“I love hip-hop,” exclaims 27-year-old San Antonio educator Lupita Leos. The mother of three has voted in every presidential election since she turned 18, and like many members of the hip-hop generation is eager to make her presence felt in this year’s historic race. “I definitely back Obama,” says Leos. “Things need to get better. You can just tell every time the Republicans are in office the economy goes to shit. It affects education, after-school programs, definitely single moms, just people trying to make it. There’s no money out there for social programs. So I think with Obama, he’ll bring a change there.”
In 2004, the National Hip-Hop Political Convention convened for the first time in Newark, New Jersey. Hip-hop activists, artists, journalists, community members, and scholars gathered to organize, connect, and set a platform for the hip-hop nation. Along with efforts by the League of Young Voters, Citizen Change Campaign, and the Hip-Hop Summit Action Network, the convention helped mobilize the young nation. Among the key figures to emerge in Newark were hip-hop activist and 2008 Green Party Vice-Presidential candidate Rosa Clemente and American Book Award recipient Jeff Chang.
“Hip-hop activists have produced the conditions for literally millions of new young voters to come to the polls,” says Chang. “They have begun setting the policy platform. “The green-jobs part of Obama’s platform comes directly from hip-hop activists in Oakland led by Van Jones who first launched a pilot program here in Oakland. And they’ve begun running for office at city, county, state, and national levels in notable numbers.”
“But in the largest sense, I’d say that Obama’s candidacy could not have even been imagined were it not for hip-hop,” adds Chang. “Hip-hop has desegregated the popular culture and produced many images of successful people of color.

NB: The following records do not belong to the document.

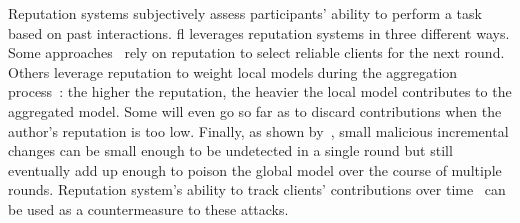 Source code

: Reputation systems subjectively assess participants' ability to perform a task based on past interactions.
\gls{fl} leverages reputation systems in three different ways.
Some approaches~\cite{kang_reliable_2020, awan_contra_2021, tan_reputation-aware_2022} rely on reputation to select reliable clients for the next round.
Others leverage reputation to weight local models during the aggregation process~\cite{wang_flare_2022, wang_reputation-enabled_2021}: the higher the reputation, the heavier the local model contributes to the aggregated model.
Some will even go so far as to discard contributions when the author's reputation is too low.
%
Finally, as shown by~\citet{karimireddy_learning_2021}, small malicious incremental changes can be small enough to be undetected in a single round but still eventually add up enough to poison the global model over the course of multiple rounds. 
Reputation system's ability to track clients' contributions over time~\cite{kang_reliable_2020, wang_reputation-enabled_2021} can be used as a countermeasure to these attacks.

It’s a world away now from 1988, when Jesse Jackson ran and was sunk in large part by racialized attacks from both enemies and allies.”
Despite the inroads made by the hip-hop generation toward political mobilization, Clemente says, many of these organizations focus solely on getting out the vote and fall short of providing the information necessary to empower the
“I have a problem with those types of campaigns that don’t even educate their own voters about all the options that are out there,” explains Clemente. “If you look at Vote or Die, Respect My Vote!, Rock the Vote, Campus Progress, they’re targeting young people. Who are young people most likely to register to vote for? Most likely Democratic. There’s never any mention of third parties in a lot of these rallies, and I’ve been to them. They’re supposed to be nonpartisan, so when they talk about Obama and they talk about McCain, they need to be talking about the other four candidates who are running for president. That is voter education. They’re not doing that, and that’s just getting votes out to get somebody into office that’s never going to respond to your needs.”
Major-label hip-hop artists continue to flock to Senator Obama and have been inspired to produce some stellar results along the way. Will.i.am is now credited with kick-starting a movement with his “Yes We Can” anthem. Nas’s “Black President” is one of his strongest songs in recent memory. The Beastie Boys scheduled a swing-state pro-Obama tour for the days leading up to the election, and even mash-up pioneer DJ Z-Trip has jumped into the fray with an Obama-inspired mix distributed free on the internet. Being a hip-hop artist, however, does not necessarily make one a spokesperson for the hip-hop generation. Following a trend of artists making political endorsements without really being conscious of the candidates and issues, mainstream artist Young Jeezy was caught in a pro-McCain stutter-step before joining the likes of Common, Bun-B, Ice Cube, Mike Jones, and the Game in endorsing Obama.
“I never thought that all hip-hop artists were necessarily the smartest people in the world,” says Clemente. “Kanye, Pharrell, Jay-Z — I don’t look to these dudes no more. They have no idea, especially at this time, of what the majority of their own demographic is going through. They’re millionaires, and they’re not that politically astute in the first place. I think it would be nice if the artists who call themselves hip-hop artists would recognize someone running from their generation. But in the same vein, they shouldn’t just be voting for me because I say I’m hip-hop.” Clemente stresses the need to educate the electorate about all the available options and issues, rather than pushing a partisan agenda on voters, in particular on members of the hip-hop generation who have historically been disenfranchised.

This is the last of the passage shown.